▸ **The problem**: Each line from the one containing "#### 5.3.4 对偶形式" through the final line of the records is to be repeated exactly, with no additions.

▸ **Data records**:
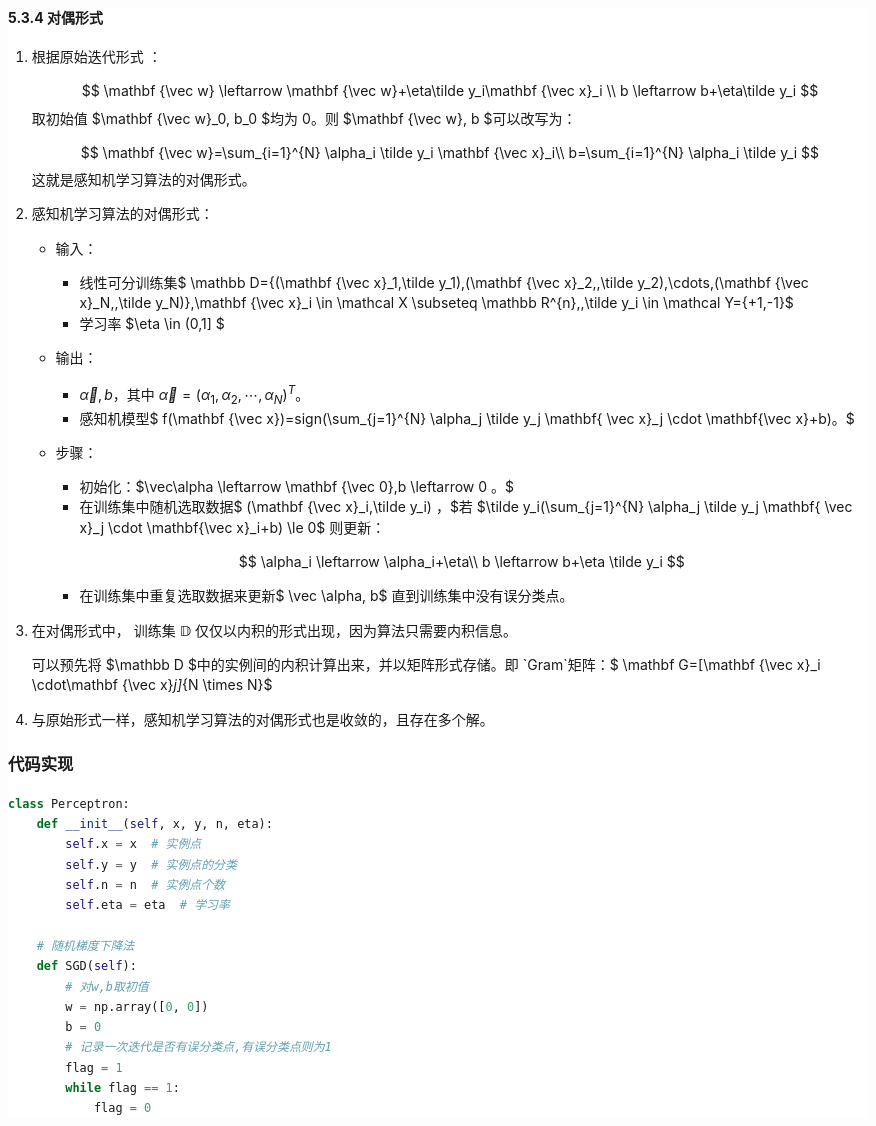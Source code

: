 
#### 5.3.4 对偶形式

1. 根据原始迭代形式 ：

    $$
    \mathbf {\vec w} \leftarrow \mathbf {\vec w}+\eta\tilde y_i\mathbf {\vec x}_i \\ b \leftarrow b+\eta\tilde y_i
    $$
    取初始值 $\mathbf {\vec w}_0, b_0 $均为 0。则 $\mathbf {\vec w}, b $可以改写为：

    $$
    \mathbf {\vec w}=\sum_{i=1}^{N} \alpha_i \tilde y_i \mathbf {\vec x}_i\\ b=\sum_{i=1}^{N} \alpha_i \tilde y_i
    $$
    这就是感知机学习算法的对偶形式。

2. 感知机学习算法的对偶形式：

    * 输入：

        *   线性可分训练集$ \mathbb D=\{(\mathbf {\vec x}_1,\tilde y_1),(\mathbf {\vec x}_2,,\tilde y_2),\cdots,(\mathbf {\vec x}_N,,\tilde y_N)\},\mathbf {\vec x}_i \in \mathcal X \subseteq \mathbb R^{n},,\tilde y_i \in \mathcal Y=\{+1,-1\}$
        *   学习率 $\eta \in (0,1]  $

    * 输出：

        *   $\vec\alpha,b ，$其中 $\vec\alpha=(\alpha_1,\alpha_2,\cdots,\alpha_N)^{T} 。$
        *   感知机模型$ f(\mathbf {\vec x})=sign(\sum_{j=1}^{N} \alpha_j \tilde y_j \mathbf{ \vec x}_j \cdot \mathbf{\vec x}+b)。$

    * 步骤：

        *   初始化：$\vec\alpha \leftarrow \mathbf {\vec 0},b \leftarrow 0 。$
        *   在训练集中随机选取数据$ (\mathbf {\vec x}_i,\tilde y_i) ，$若 $\tilde y_i(\sum_{j=1}^{N} \alpha_j \tilde y_j \mathbf{ \vec x}_j \cdot \mathbf{\vec x}_i+b) \le 0$ 则更新：

        $$
        \alpha_i \leftarrow \alpha_i+\eta\\ b \leftarrow b+\eta \tilde y_i
        $$

        

        *   在训练集中重复选取数据来更新$ \vec \alpha, b$ 直到训练集中没有误分类点。

3. 在对偶形式中， 训练集 $\mathbb D$ 仅仅以内积的形式出现，因为算法只需要内积信息。

    可以预先将 $\mathbb D $中的实例间的内积计算出来，并以矩阵形式存储。即 `Gram`矩阵：$ \mathbf G=[\mathbf {\vec x}_i \cdot\mathbf {\vec x}_j]_{N \times N}$

4. 与原始形式一样，感知机学习算法的对偶形式也是收敛的，且存在多个解。

### 代码实现

```python
class Perceptron:
    def __init__(self, x, y, n, eta):
        self.x = x  # 实例点
        self.y = y  # 实例点的分类
        self.n = n  # 实例点个数
        self.eta = eta  # 学习率
        
    # 随机梯度下降法
    def SGD(self):
        # 对w,b取初值
        w = np.array([0, 0])
        b = 0 
        # 记录一次迭代是否有误分类点,有误分类点则为1
        flag = 1
        while flag == 1:
            flag = 0
```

▸ **Solution to this exercise**:
#### 5.3.4 对偶形式

1. 根据原始迭代形式 ：

    $$
    \mathbf {\vec w} \leftarrow \mathbf {\vec w}+\eta\tilde y_i\mathbf {\vec x}_i \\ b \leftarrow b+\eta\tilde y_i
    $$
    取初始值 $\mathbf {\vec w}_0, b_0 $均为 0。则 $\mathbf {\vec w}, b $可以改写为：

    $$
    \mathbf {\vec w}=\sum_{i=1}^{N} \alpha_i \tilde y_i \mathbf {\vec x}_i\\ b=\sum_{i=1}^{N} \alpha_i \tilde y_i
    $$
    这就是感知机学习算法的对偶形式。

2. 感知机学习算法的对偶形式：

    * 输入：

        *   线性可分训练集$ \mathbb D=\{(\mathbf {\vec x}_1,\tilde y_1),(\mathbf {\vec x}_2,,\tilde y_2),\cdots,(\mathbf {\vec x}_N,,\tilde y_N)\},\mathbf {\vec x}_i \in \mathcal X \subseteq \mathbb R^{n},,\tilde y_i \in \mathcal Y=\{+1,-1\}$
        *   学习率 $\eta \in (0,1]  $

    * 输出：

        *   $\vec\alpha,b ，$其中 $\vec\alpha=(\alpha_1,\alpha_2,\cdots,\alpha_N)^{T} 。$
        *   感知机模型$ f(\mathbf {\vec x})=sign(\sum_{j=1}^{N} \alpha_j \tilde y_j \mathbf{ \vec x}_j \cdot \mathbf{\vec x}+b)。$

    * 步骤：

        *   初始化：$\vec\alpha \leftarrow \mathbf {\vec 0},b \leftarrow 0 。$
        *   在训练集中随机选取数据$ (\mathbf {\vec x}_i,\tilde y_i) ，$若 $\tilde y_i(\sum_{j=1}^{N} \alpha_j \tilde y_j \mathbf{ \vec x}_j \cdot \mathbf{\vec x}_i+b) \le 0$ 则更新：

        $$
        \alpha_i \leftarrow \alpha_i+\eta\\ b \leftarrow b+\eta \tilde y_i
        $$

        

        *   在训练集中重复选取数据来更新$ \vec \alpha, b$ 直到训练集中没有误分类点。

3. 在对偶形式中， 训练集 $\mathbb D$ 仅仅以内积的形式出现，因为算法只需要内积信息。

    可以预先将 $\mathbb D $中的实例间的内积计算出来，并以矩阵形式存储。即 `Gram`矩阵：$ \mathbf G=[\mathbf {\vec x}_i \cdot\mathbf {\vec x}_j]_{N \times N}$

4. 与原始形式一样，感知机学习算法的对偶形式也是收敛的，且存在多个解。

### 代码实现

```python
class Perceptron:
    def __init__(self, x, y, n, eta):
        self.x = x  # 实例点
        self.y = y  # 实例点的分类
        self.n = n  # 实例点个数
        self.eta = eta  # 学习率
        
    # 随机梯度下降法
    def SGD(self):
        # 对w,b取初值
        w = np.array([0, 0])
        b = 0 
        # 记录一次迭代是否有误分类点,有误分类点则为1
        flag = 1
        while flag == 1:
            flag = 0
```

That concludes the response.